Flash and H.264: Together At Last

Mark Randall, chief strategist in the Dynamic Media organization at Adobe Systems, was obviously excited about the pre-announcement conference call to announce the inclusion of H.264 playback in a new version of the Flash player, code-named "Moviestar."

"I’m excited about this announcement," said Randall. "I’ve spent my career trying to continuously put better quality pixels on computer screens and this announcement could have more impact than all my previous work combined."

Adobe’s Flash 8 Video, powered by the On2 VP6 codec, is a very good codec, and Adobe has a license option on On2’s newer codec, VP7, which is arguably better than H.264 in that it provides equal quality with lower processing requirements. But, as Randall and others have pointed out, VP7 was announced during the production phase of the newest version of Flash CS3, so its day will have to wait until the next version of the content creation software.

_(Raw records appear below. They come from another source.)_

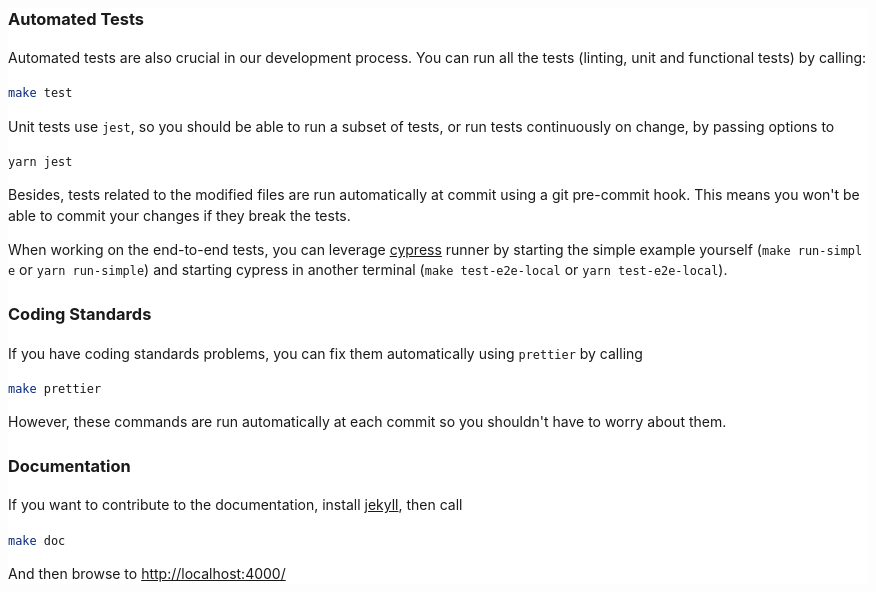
 ```sh
```

### Automated Tests

Automated tests are also crucial in our development process. You can run all the tests (linting, unit and functional tests) by calling:

```sh
make test
```

Unit tests use `jest`, so you should be able to run a subset of tests, or run tests continuously on change, by passing options to 

```sh
yarn jest
```

Besides, tests related to the modified files are run automatically at commit using a git pre-commit hook. This means you won't be able to commit your changes if they break the tests. 

When working on the end-to-end tests, you can leverage [cypress](https://www.cypress.io/) runner by starting the simple example yourself (`make run-simple` or `yarn run-simple`) and starting cypress in another terminal (`make test-e2e-local` or `yarn test-e2e-local`).

### Coding Standards

If you have coding standards problems, you can fix them automatically using `prettier` by calling

```sh
make prettier
```

However, these commands are run automatically at each commit so you shouldn't have to worry about them.

### Documentation

If you want to contribute to the documentation, install [jekyll](https://jekyllrb.com/docs/home/), then call

```sh
make doc
```

And then browse to [http://localhost:4000/](http://localhost:4000/)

H.264 support, on the other hand, has been built into Flash CS3, so it’s possible to encode content into H.264 as part of the standard Flash workflow. It’s not been of particular benefit to the Flash community, however, as no Flash Player was capable of playing back H.264 content (the current Flash Player 9 is, however, capable of playing back VP7 content created in other software tools and saved with the FLV extension). [Note: after publication, it was determined that the blog information - on which the VP7 comment was based - is erroneous and that no current Adobe product creates or plays VP7 content.]

H.264 is a standards-based codec that is used by Apple for many of its QuickTime-encoded movie trailers and special events, and the codec has seen growing adoption as part of both Blu-ray and HD-DVD, the high-definition replacements for traditional DVD video playback. Adobe also intends to adopt H.264 as part of its upcoming Adobe Media Player, which is slated for release in the first quarter of 2008.

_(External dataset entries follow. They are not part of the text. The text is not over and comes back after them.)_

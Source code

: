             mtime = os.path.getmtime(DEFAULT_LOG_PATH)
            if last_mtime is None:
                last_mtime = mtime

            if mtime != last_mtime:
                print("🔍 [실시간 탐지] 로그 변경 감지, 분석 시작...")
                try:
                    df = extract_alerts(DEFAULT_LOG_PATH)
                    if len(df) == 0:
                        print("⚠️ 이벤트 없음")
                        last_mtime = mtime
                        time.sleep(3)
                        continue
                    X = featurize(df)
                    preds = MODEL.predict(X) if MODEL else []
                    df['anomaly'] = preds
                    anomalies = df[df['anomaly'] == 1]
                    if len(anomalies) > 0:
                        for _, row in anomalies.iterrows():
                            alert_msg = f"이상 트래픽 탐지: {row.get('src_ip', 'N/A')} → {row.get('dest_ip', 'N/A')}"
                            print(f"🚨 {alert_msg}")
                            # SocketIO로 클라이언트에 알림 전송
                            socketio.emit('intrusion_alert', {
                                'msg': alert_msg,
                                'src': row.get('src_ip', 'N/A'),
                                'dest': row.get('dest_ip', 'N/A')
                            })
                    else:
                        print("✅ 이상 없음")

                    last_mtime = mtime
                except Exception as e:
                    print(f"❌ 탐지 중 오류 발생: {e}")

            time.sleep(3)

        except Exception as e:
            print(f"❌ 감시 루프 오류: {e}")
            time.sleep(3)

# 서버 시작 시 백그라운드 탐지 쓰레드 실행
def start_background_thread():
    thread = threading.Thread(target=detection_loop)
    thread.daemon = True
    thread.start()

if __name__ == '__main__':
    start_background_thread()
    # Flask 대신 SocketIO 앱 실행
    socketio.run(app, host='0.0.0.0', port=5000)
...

"H.264 is already a broadly adopted industry standard," said John Loiacono, senior vice president of Creative Solutions at Adobe, in a press release. "Its inclusion in Adobe Flash Player, the Creative Suite product line, and the upcoming Adobe Media Player will accelerate customer workflows, enabling the creation and repurpose of high-quality web video content without extra development costs."

That ability to repurpose or reuse content is of interest to content creators whose video and audio content is slated to be used on high-definition DVDs and the web. Adobe has pledged to support H.264 profiles at both low- and high-bitrates, including profiles up to 1080p. And with the inclusion of hardware acceleration to offload some of the processing requirements from the client CPU to their graphics card, content creators won’t have to limit their web-delivered content to a quality significantly different from the user experience delivered by BluRay or HD-DVD on a larger screen."Our hardware acceleration testing has been very broad," said Randall. "We don’t want consumers to have to go out and purchase the latest, high-end $500 video card just to be able to accelerate playback, so we’ve been working on an extensive list of cards that will support hardware-accelerated Flash content playback, which includes scaling to the screen."

In addition to the H.264 video codec, the new Flash Player will also support AAC+ or AAC High Efficiency audio encoding. This codec, allowing for high-complexity and better high-frequency response, has been around for several years but has not seen widespread adoption, in large part due to the fact that iTunes and the iPod are geared toward the traditional AAC low-complexity codec in order to maintain compatibility across all iPods, including first-generation devices unable to decode AAC+ for proper playback.

A beta of the upcoming Flash Player will be available for download today at labs.adobe.com, while demonstrations of Adobe Flash Media Encoder supporting the new codecs will be shown at IBC 2007 in Amsterdam, September 7- 11 (Stand 7.721) and at the Adobe MAX conference in Chicago in late September.